By Heather Ratcliffe, The St. Louis Post-Dispatch
It was routine police work Tuesday morning when a Bellefontaine Neighbors officer called for help after watching a suspicious driver speed off.
One municipality over, the only Riverview officer on duty at 7:15 a.m., Brad Schultz Jr., heard that call and gunned his patrol car south on Lilac Avenue to catch up. That was routine, too.
A deadly twist came when somebody coming off Scenic Drive started to make a left turn into Schultz’s path, police said. Schultz swerved the patrol car, a Chevrolet Impala, to avoid a collision.
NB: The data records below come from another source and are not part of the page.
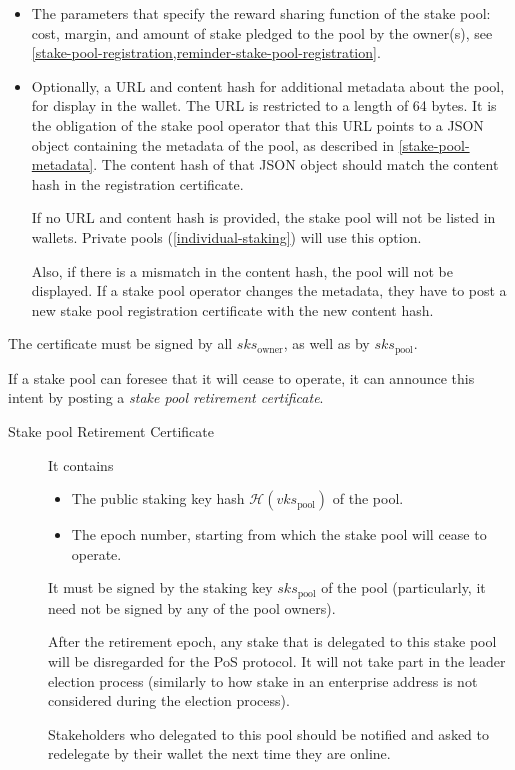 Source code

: \documentclass[11pt,a4paper,dvipsnames,twosided]{article}
\begin{document}
\begin{description}
\begin{itemize}
\item
  The parameters that specify the reward sharing function of the stake
  pool: cost, margin, and amount of stake pledged to the pool by the
  owner(s), see \cref{stake-pool-registration,reminder-stake-pool-registration}.

\item
  Optionally, a URL and content hash for additional metadata about the pool, for
  display in the wallet. The URL is restricted to a length of 64 bytes. It is
  the obligation of the stake pool operator that this URL points to a JSON
  object containing the metadata of the pool, as described in
  \cref{stake-pool-metadata}. The content hash of that JSON object should match
  the content hash in the registration certificate.

  If no URL and content hash is provided, the stake pool will not be listed in
  wallets. Private pools (\cref{individual-staking}) will use this option.

  Also, if there is a mismatch in the content hash, the pool will not be
  displayed. If a stake pool operator changes the metadata, they have to post a
  new stake pool registration certificate with the new content hash.
\end{itemize}

The certificate must be signed by all \(sks_\text{owner}\), as well as
by \(sks_\text{pool}\).

\end{description}

If a stake pool can foresee that it will cease to operate, it can
announce this intent by posting a \emph{stake pool retirement
certificate}.

\begin{description}
\item[Stake pool Retirement Certificate]
It contains

\begin{itemize}
\item
  The public staking key hash \(\mathcal{H}(vks_\text{pool})\) of the
  pool.
\item
  The epoch number, starting from which the stake pool will cease to
  operate.
\end{itemize}

It must be signed by the staking key \(sks_\text{pool}\) of the pool
(particularly, it need not be signed by any of the pool owners).

After the retirement epoch, any stake that is delegated to this stake
pool will be disregarded for the PoS protocol. It will not take part in
the leader election process (similarly to how stake in an enterprise
address is not considered during the election process).

Stakeholders who delegated to this pool should be notified and asked to
redelegate by their wallet the next time they are online.
\end{description}
\end{document}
It clipped a utility pole, flipped onto its roof, bumped a vacant house and caught fire.
Schultz, 29, was thrown into the yard near the wreckage, where he died, despite attempts by neighbors to help him. No one else was injured.
It was the first line-of-duty death for the Police Department in Riverview, where about 3,000 people live in less than 1 square mile just north of the St. Louis city limit.
“We’re only a 10-man department and a tightknit group,” said Capt. Jeffrey Dominguez. “We know each other very well.”
He called Schultz an “all-around good guy.”
Dominguez added: “He was well-liked by everyone here at the department and (by) the citizens. There’s nothing any of us could say bad about Brad.”
Residents punctuated the point by leaving flowers outside City Hall.
Schultz is survived by his parents, a brother and his fiancee, officials said. Family members knew Schultz was working and got the terrible news when they called the station after hearing news reports about the crash.
He and his fiancee bought a home in Florissant more than a year ago, fellow officers said.
Schultz graduated from Riverview Gardens High School in 1994. Many officers in north St. Louis County first met Schultz when he worked at a gas station in the area, Dominguez said.
He began his career in law enforcement as a Police Explorer in Bellefontaine Neighbors, then became a jailer at the Ferguson Police Department.
Schultz graduated from the St. Charles Police Academy in June 2000. He joined the Riverview police as a reserve officer in December 2000 and then as a full-time officer in May 2001. He received a chief’s commendation in October 2002 for catching a car thief in a foot pursuit.
He was killed helping in someone else’s pursuit of a car thief.
Something about a blue Impala drew the attention of a Bellfontaine Neighbors officer, police said, who turned on his warning lights. The car sped off, but the officer got close enough to read its license plate before his supervisor told him not to chase it.
The vehicle was not yet listed in police computers as stolen, but investigators said they determined it had been taken Monday in Northwoods. Police found the car later Tuesday, abandoned in St. Louis near Fairground Park.
St. Louis County police are investigating Schultz’s crash. They would not speculate on how fast Schultz was going, whether he wore his seat belt or if he used his warning signals. Accident reconstructionists removed the wrecked car’s “black box” data recorder, saying they hoped to learn those things from it.
Police said witnesses included two children waiting for a school bus. Some witnesses said Schultz’s flashing lights were on.
“We know and love this man,” said Valerie Kirkwood, who lives near the crash scene. “He’ll mess with you just to have a laugh. He pulled me over and said, ‘April Fool’s,’ and it wasn’t even April.”
Neighbor Tia Johns said she heard a loud blast, then another as the car slammed into the house. “It sounded just like bombs going off,” said Johns, who lives about a block away.
The impact with the utility pole knocked down lines that left the area temporarily without power.